Aim of the exercise: Copy out every record below exactly as written, but leave out any pictures.

Items from a dataset:
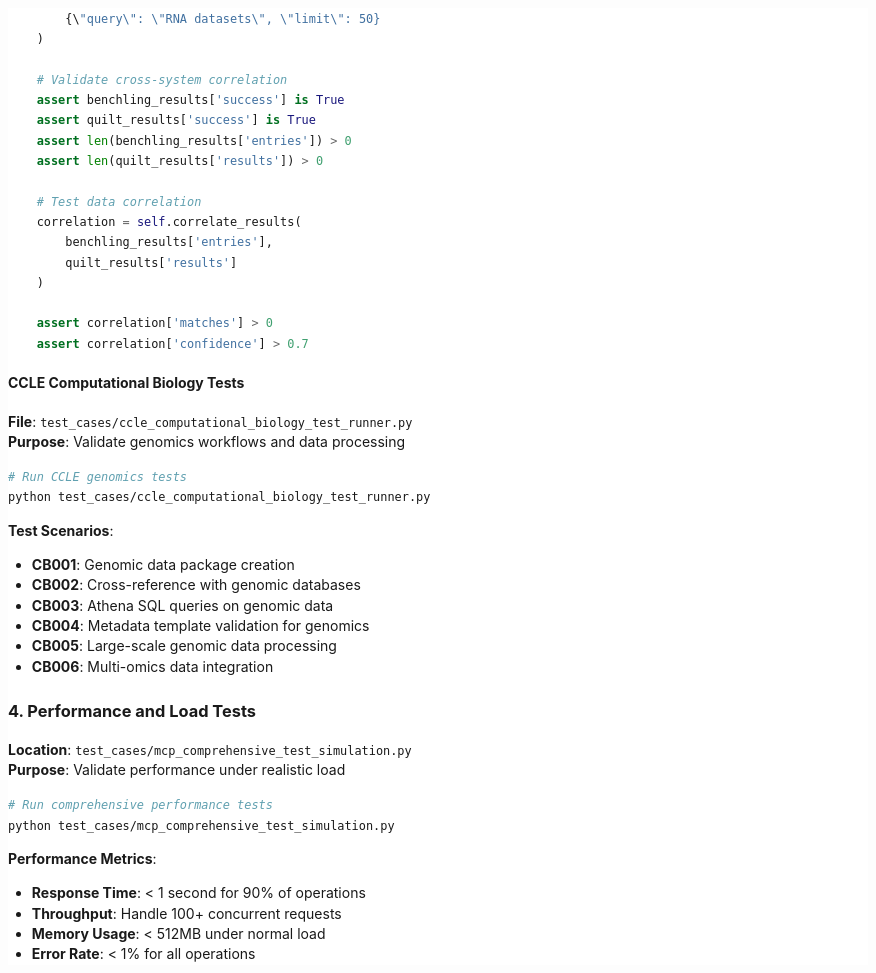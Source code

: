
 ```python
        {\"query\": \"RNA datasets\", \"limit\": 50}
    )
    
    # Validate cross-system correlation
    assert benchling_results['success'] is True
    assert quilt_results['success'] is True
    assert len(benchling_results['entries']) > 0
    assert len(quilt_results['results']) > 0
    
    # Test data correlation
    correlation = self.correlate_results(
        benchling_results['entries'],
        quilt_results['results']
    )
    
    assert correlation['matches'] > 0
    assert correlation['confidence'] > 0.7
```

#### CCLE Computational Biology Tests

**File**: `test_cases/ccle_computational_biology_test_runner.py`  
**Purpose**: Validate genomics workflows and data processing

```bash
# Run CCLE genomics tests
python test_cases/ccle_computational_biology_test_runner.py
```

**Test Scenarios**:

- **CB001**: Genomic data package creation
- **CB002**: Cross-reference with genomic databases
- **CB003**: Athena SQL queries on genomic data
- **CB004**: Metadata template validation for genomics
- **CB005**: Large-scale genomic data processing
- **CB006**: Multi-omics data integration

### 4. Performance and Load Tests

**Location**: `test_cases/mcp_comprehensive_test_simulation.py`  
**Purpose**: Validate performance under realistic load

```bash
# Run comprehensive performance tests
python test_cases/mcp_comprehensive_test_simulation.py
```

**Performance Metrics**:

- **Response Time**: < 1 second for 90% of operations
- **Throughput**: Handle 100+ concurrent requests
- **Memory Usage**: < 512MB under normal load
- **Error Rate**: < 1% for all operations
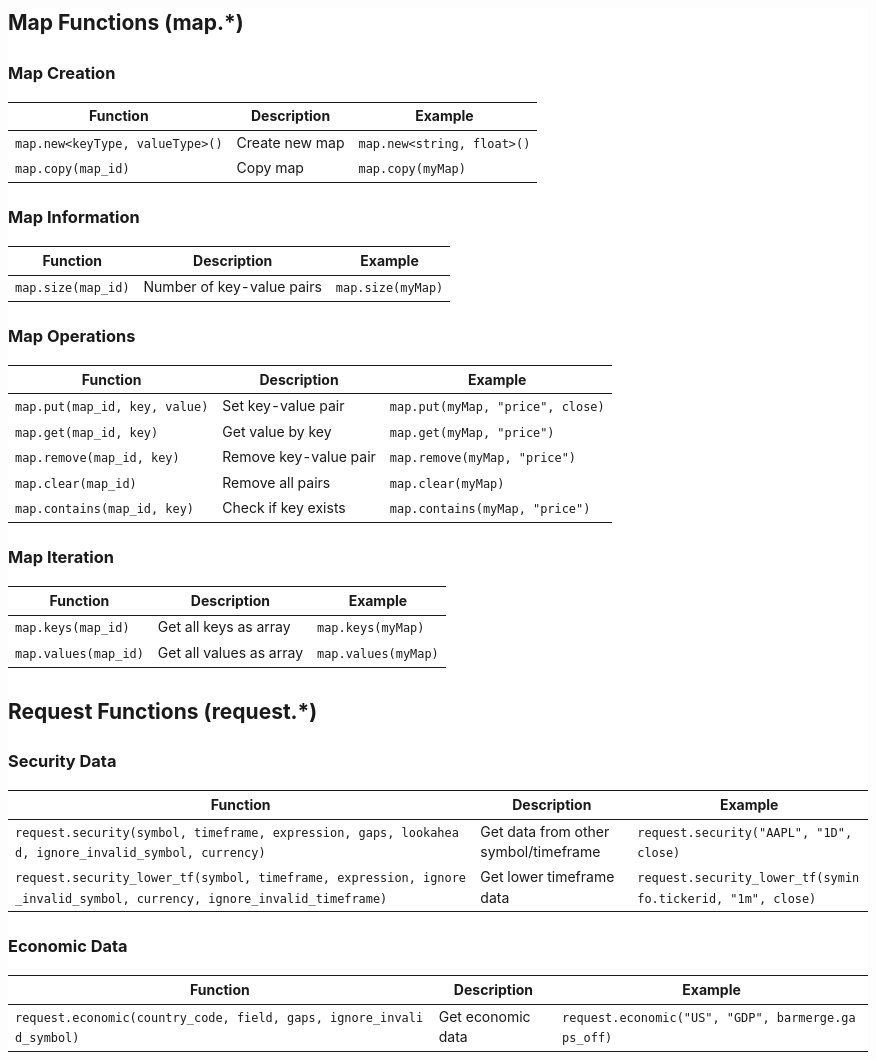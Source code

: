 ## Map Functions (map.*)

### Map Creation
| Function | Description | Example |
|----------|-------------|---------|
| `map.new<keyType, valueType>()` | Create new map | `map.new<string, float>()` |
| `map.copy(map_id)` | Copy map | `map.copy(myMap)` |

### Map Information
| Function | Description | Example |
|----------|-------------|---------|
| `map.size(map_id)` | Number of key-value pairs | `map.size(myMap)` |

### Map Operations
| Function | Description | Example |
|----------|-------------|---------|
| `map.put(map_id, key, value)` | Set key-value pair | `map.put(myMap, "price", close)` |
| `map.get(map_id, key)` | Get value by key | `map.get(myMap, "price")` |
| `map.remove(map_id, key)` | Remove key-value pair | `map.remove(myMap, "price")` |
| `map.clear(map_id)` | Remove all pairs | `map.clear(myMap)` |
| `map.contains(map_id, key)` | Check if key exists | `map.contains(myMap, "price")` |

### Map Iteration
| Function | Description | Example |
|----------|-------------|---------|
| `map.keys(map_id)` | Get all keys as array | `map.keys(myMap)` |
| `map.values(map_id)` | Get all values as array | `map.values(myMap)` |

## Request Functions (request.*)

### Security Data
| Function | Description | Example |
|----------|-------------|---------|
| `request.security(symbol, timeframe, expression, gaps, lookahead, ignore_invalid_symbol, currency)` | Get data from other symbol/timeframe | `request.security("AAPL", "1D", close)` |
| `request.security_lower_tf(symbol, timeframe, expression, ignore_invalid_symbol, currency, ignore_invalid_timeframe)` | Get lower timeframe data | `request.security_lower_tf(syminfo.tickerid, "1m", close)` |

### Economic Data
| Function | Description | Example |
|----------|-------------|---------|
| `request.economic(country_code, field, gaps, ignore_invalid_symbol)` | Get economic data | `request.economic("US", "GDP", barmerge.gaps_off)` |
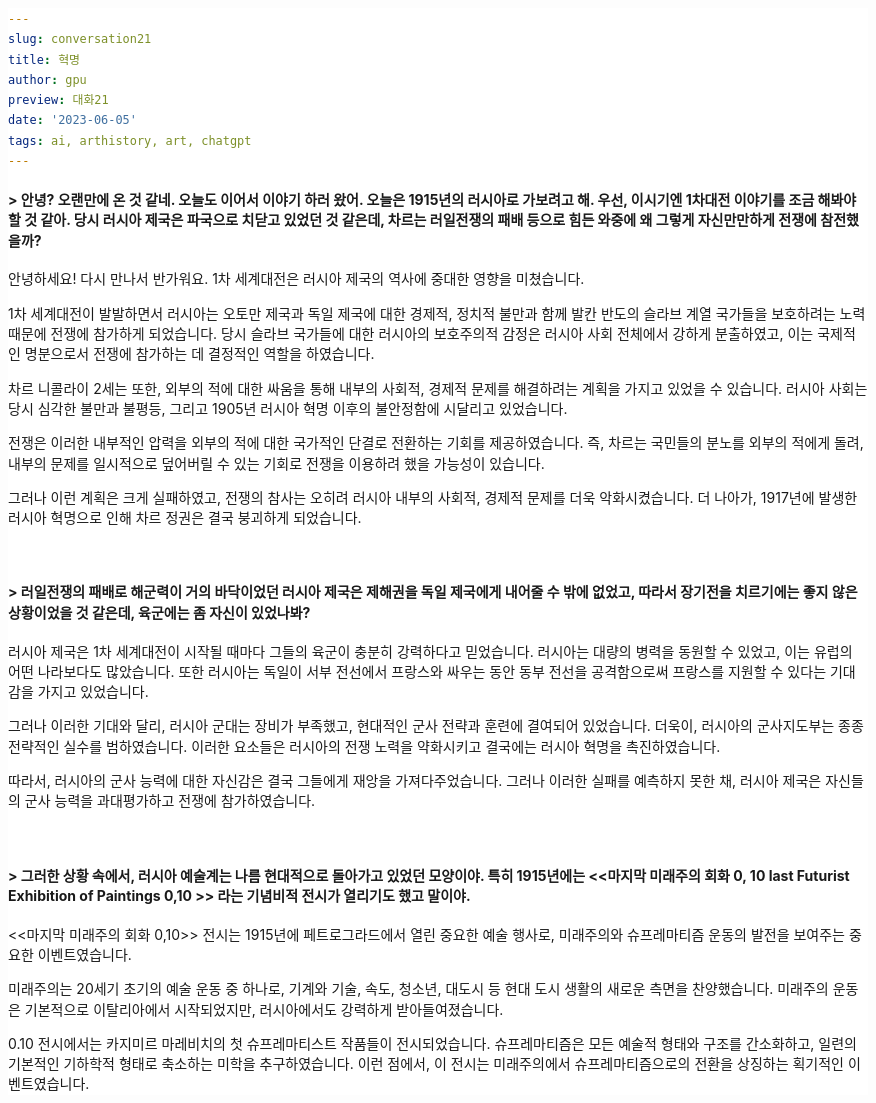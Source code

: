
 ```yaml
---
slug: conversation21
title: 혁명
author: gpu
preview: 대화21
date: '2023-06-05'
tags: ai, arthistory, art, chatgpt
---
```


#### > 안녕? 오랜만에 온 것 같네. 오늘도 이어서 이야기 하러 왔어. 오늘은 1915년의 러시아로 가보려고 해. 우선, 이시기엔 1차대전 이야기를 조금 해봐야 할 것 같아. 당시 러시아 제국은 파국으로 치닫고 있었던 것 같은데, 차르는 러일전쟁의 패배 등으로 힘든 와중에 왜 그렇게 자신만만하게 전쟁에 참전했을까?

안녕하세요! 다시 만나서 반가워요. 1차 세계대전은 러시아 제국의 역사에 중대한 영향을 미쳤습니다.

1차 세계대전이 발발하면서 러시아는 오토만 제국과 독일 제국에 대한 경제적, 정치적 불만과 함께 발칸 반도의 슬라브 계열 국가들을 보호하려는 노력 때문에 전쟁에 참가하게 되었습니다. 당시 슬라브 국가들에 대한 러시아의 보호주의적 감정은 러시아 사회 전체에서 강하게 분출하였고, 이는 국제적인 명분으로서 전쟁에 참가하는 데 결정적인 역할을 하였습니다.

차르 니콜라이 2세는 또한, 외부의 적에 대한 싸움을 통해 내부의 사회적, 경제적 문제를 해결하려는 계획을 가지고 있었을 수 있습니다. 러시아 사회는 당시 심각한 불만과 불평등, 그리고 1905년 러시아 혁명 이후의 불안정함에 시달리고 있었습니다.

전쟁은 이러한 내부적인 압력을 외부의 적에 대한 국가적인 단결로 전환하는 기회를 제공하였습니다. 즉, 차르는 국민들의 분노를 외부의 적에게 돌려, 내부의 문제를 일시적으로 덮어버릴 수 있는 기회로 전쟁을 이용하려 했을 가능성이 있습니다.

그러나 이런 계획은 크게 실패하였고, 전쟁의 참사는 오히려 러시아 내부의 사회적, 경제적 문제를 더욱 악화시켰습니다. 더 나아가, 1917년에 발생한 러시아 혁명으로 인해 차르 정권은 결국 붕괴하게 되었습니다.

&nbsp;

#### > 러일전쟁의 패배로 해군력이 거의 바닥이었던 러시아 제국은 제해권을 독일 제국에게 내어줄 수 밖에 없었고, 따라서 장기전을 치르기에는 좋지 않은 상황이었을 것 같은데, 육군에는 좀 자신이 있었나봐?

러시아 제국은 1차 세계대전이 시작될 때마다 그들의 육군이 충분히 강력하다고 믿었습니다. 러시아는 대량의 병력을 동원할 수 있었고, 이는 유럽의 어떤 나라보다도 많았습니다. 또한 러시아는 독일이 서부 전선에서 프랑스와 싸우는 동안 동부 전선을 공격함으로써 프랑스를 지원할 수 있다는 기대감을 가지고 있었습니다.

그러나 이러한 기대와 달리, 러시아 군대는 장비가 부족했고, 현대적인 군사 전략과 훈련에 결여되어 있었습니다. 더욱이, 러시아의 군사지도부는 종종 전략적인 실수를 범하였습니다. 이러한 요소들은 러시아의 전쟁 노력을 약화시키고 결국에는 러시아 혁명을 촉진하였습니다.

따라서, 러시아의 군사 능력에 대한 자신감은 결국 그들에게 재앙을 가져다주었습니다. 그러나 이러한 실패를 예측하지 못한 채, 러시아 제국은 자신들의 군사 능력을 과대평가하고 전쟁에 참가하였습니다.

&nbsp;

#### > 그러한 상황 속에서, 러시아 예술계는 나름 현대적으로 돌아가고 있었던 모양이야. 특히 1915년에는 <<마지막 미래주의 회화 0, 10 last Futurist Exhibition of Paintings 0,10 >> 라는 기념비적 전시가 열리기도 했고 말이야.

<<마지막 미래주의 회화 0,10>> 전시는 1915년에 페트로그라드에서 열린 중요한 예술 행사로, 미래주의와 슈프레마티즘 운동의 발전을 보여주는 중요한 이벤트였습니다.

미래주의는 20세기 초기의 예술 운동 중 하나로, 기계와 기술, 속도, 청소년, 대도시 등 현대 도시 생활의 새로운 측면을 찬양했습니다. 미래주의 운동은 기본적으로 이탈리아에서 시작되었지만, 러시아에서도 강력하게 받아들여졌습니다.

0.10 전시에서는 카지미르 마레비치의 첫 슈프레마티스트 작품들이 전시되었습니다. 슈프레마티즘은 모든 예술적 형태와 구조를 간소화하고, 일련의 기본적인 기하학적 형태로 축소하는 미학을 추구하였습니다. 이런 점에서, 이 전시는 미래주의에서 슈프레마티즘으로의 전환을 상징하는 획기적인 이벤트였습니다.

Result of this exercise:
Source code

:
 ```python
        {\"query\": \"RNA datasets\", \"limit\": 50}
    )
    
    # Validate cross-system correlation
    assert benchling_results['success'] is True
    assert quilt_results['success'] is True
    assert len(benchling_results['entries']) > 0
    assert len(quilt_results['results']) > 0
    
    # Test data correlation
    correlation = self.correlate_results(
        benchling_results['entries'],
        quilt_results['results']
    )
    
    assert correlation['matches'] > 0
    assert correlation['confidence'] > 0.7
```

#### CCLE Computational Biology Tests

**File**: `test_cases/ccle_computational_biology_test_runner.py`  
**Purpose**: Validate genomics workflows and data processing

```bash
# Run CCLE genomics tests
python test_cases/ccle_computational_biology_test_runner.py
```

**Test Scenarios**:

- **CB001**: Genomic data package creation
- **CB002**: Cross-reference with genomic databases
- **CB003**: Athena SQL queries on genomic data
- **CB004**: Metadata template validation for genomics
- **CB005**: Large-scale genomic data processing
- **CB006**: Multi-omics data integration

### 4. Performance and Load Tests

**Location**: `test_cases/mcp_comprehensive_test_simulation.py`  
**Purpose**: Validate performance under realistic load

```bash
# Run comprehensive performance tests
python test_cases/mcp_comprehensive_test_simulation.py
```

**Performance Metrics**:

- **Response Time**: < 1 second for 90% of operations
- **Throughput**: Handle 100+ concurrent requests
- **Memory Usage**: < 512MB under normal load
- **Error Rate**: < 1% for all operations
Source code

: ## Map Functions (map.*)

### Map Creation
| Function | Description | Example |
|----------|-------------|---------|
| `map.new<keyType, valueType>()` | Create new map | `map.new<string, float>()` |
| `map.copy(map_id)` | Copy map | `map.copy(myMap)` |

### Map Information
| Function | Description | Example |
|----------|-------------|---------|
| `map.size(map_id)` | Number of key-value pairs | `map.size(myMap)` |

### Map Operations
| Function | Description | Example |
|----------|-------------|---------|
| `map.put(map_id, key, value)` | Set key-value pair | `map.put(myMap, "price", close)` |
| `map.get(map_id, key)` | Get value by key | `map.get(myMap, "price")` |
| `map.remove(map_id, key)` | Remove key-value pair | `map.remove(myMap, "price")` |
| `map.clear(map_id)` | Remove all pairs | `map.clear(myMap)` |
| `map.contains(map_id, key)` | Check if key exists | `map.contains(myMap, "price")` |

### Map Iteration
| Function | Description | Example |
|----------|-------------|---------|
| `map.keys(map_id)` | Get all keys as array | `map.keys(myMap)` |
| `map.values(map_id)` | Get all values as array | `map.values(myMap)` |

## Request Functions (request.*)

### Security Data
| Function | Description | Example |
|----------|-------------|---------|
| `request.security(symbol, timeframe, expression, gaps, lookahead, ignore_invalid_symbol, currency)` | Get data from other symbol/timeframe | `request.security("AAPL", "1D", close)` |
| `request.security_lower_tf(symbol, timeframe, expression, ignore_invalid_symbol, currency, ignore_invalid_timeframe)` | Get lower timeframe data | `request.security_lower_tf(syminfo.tickerid, "1m", close)` |

### Economic Data
| Function | Description | Example |
|----------|-------------|---------|
| `request.economic(country_code, field, gaps, ignore_invalid_symbol)` | Get economic data | `request.economic("US", "GDP", barmerge.gaps_off)` |
Source code

:
 ```yaml
---
slug: conversation21
title: 혁명
author: gpu
preview: 대화21
date: '2023-06-05'
tags: ai, arthistory, art, chatgpt
---
```


#### > 안녕? 오랜만에 온 것 같네. 오늘도 이어서 이야기 하러 왔어. 오늘은 1915년의 러시아로 가보려고 해. 우선, 이시기엔 1차대전 이야기를 조금 해봐야 할 것 같아. 당시 러시아 제국은 파국으로 치닫고 있었던 것 같은데, 차르는 러일전쟁의 패배 등으로 힘든 와중에 왜 그렇게 자신만만하게 전쟁에 참전했을까?

안녕하세요! 다시 만나서 반가워요. 1차 세계대전은 러시아 제국의 역사에 중대한 영향을 미쳤습니다.

1차 세계대전이 발발하면서 러시아는 오토만 제국과 독일 제국에 대한 경제적, 정치적 불만과 함께 발칸 반도의 슬라브 계열 국가들을 보호하려는 노력 때문에 전쟁에 참가하게 되었습니다. 당시 슬라브 국가들에 대한 러시아의 보호주의적 감정은 러시아 사회 전체에서 강하게 분출하였고, 이는 국제적인 명분으로서 전쟁에 참가하는 데 결정적인 역할을 하였습니다.

차르 니콜라이 2세는 또한, 외부의 적에 대한 싸움을 통해 내부의 사회적, 경제적 문제를 해결하려는 계획을 가지고 있었을 수 있습니다. 러시아 사회는 당시 심각한 불만과 불평등, 그리고 1905년 러시아 혁명 이후의 불안정함에 시달리고 있었습니다.

전쟁은 이러한 내부적인 압력을 외부의 적에 대한 국가적인 단결로 전환하는 기회를 제공하였습니다. 즉, 차르는 국민들의 분노를 외부의 적에게 돌려, 내부의 문제를 일시적으로 덮어버릴 수 있는 기회로 전쟁을 이용하려 했을 가능성이 있습니다.

그러나 이런 계획은 크게 실패하였고, 전쟁의 참사는 오히려 러시아 내부의 사회적, 경제적 문제를 더욱 악화시켰습니다. 더 나아가, 1917년에 발생한 러시아 혁명으로 인해 차르 정권은 결국 붕괴하게 되었습니다.

&nbsp;

#### > 러일전쟁의 패배로 해군력이 거의 바닥이었던 러시아 제국은 제해권을 독일 제국에게 내어줄 수 밖에 없었고, 따라서 장기전을 치르기에는 좋지 않은 상황이었을 것 같은데, 육군에는 좀 자신이 있었나봐?

러시아 제국은 1차 세계대전이 시작될 때마다 그들의 육군이 충분히 강력하다고 믿었습니다. 러시아는 대량의 병력을 동원할 수 있었고, 이는 유럽의 어떤 나라보다도 많았습니다. 또한 러시아는 독일이 서부 전선에서 프랑스와 싸우는 동안 동부 전선을 공격함으로써 프랑스를 지원할 수 있다는 기대감을 가지고 있었습니다.

그러나 이러한 기대와 달리, 러시아 군대는 장비가 부족했고, 현대적인 군사 전략과 훈련에 결여되어 있었습니다. 더욱이, 러시아의 군사지도부는 종종 전략적인 실수를 범하였습니다. 이러한 요소들은 러시아의 전쟁 노력을 약화시키고 결국에는 러시아 혁명을 촉진하였습니다.

따라서, 러시아의 군사 능력에 대한 자신감은 결국 그들에게 재앙을 가져다주었습니다. 그러나 이러한 실패를 예측하지 못한 채, 러시아 제국은 자신들의 군사 능력을 과대평가하고 전쟁에 참가하였습니다.

&nbsp;

#### > 그러한 상황 속에서, 러시아 예술계는 나름 현대적으로 돌아가고 있었던 모양이야. 특히 1915년에는 <<마지막 미래주의 회화 0, 10 last Futurist Exhibition of Paintings 0,10 >> 라는 기념비적 전시가 열리기도 했고 말이야.

<<마지막 미래주의 회화 0,10>> 전시는 1915년에 페트로그라드에서 열린 중요한 예술 행사로, 미래주의와 슈프레마티즘 운동의 발전을 보여주는 중요한 이벤트였습니다.

미래주의는 20세기 초기의 예술 운동 중 하나로, 기계와 기술, 속도, 청소년, 대도시 등 현대 도시 생활의 새로운 측면을 찬양했습니다. 미래주의 운동은 기본적으로 이탈리아에서 시작되었지만, 러시아에서도 강력하게 받아들여졌습니다.

0.10 전시에서는 카지미르 마레비치의 첫 슈프레마티스트 작품들이 전시되었습니다. 슈프레마티즘은 모든 예술적 형태와 구조를 간소화하고, 일련의 기본적인 기하학적 형태로 축소하는 미학을 추구하였습니다. 이런 점에서, 이 전시는 미래주의에서 슈프레마티즘으로의 전환을 상징하는 획기적인 이벤트였습니다.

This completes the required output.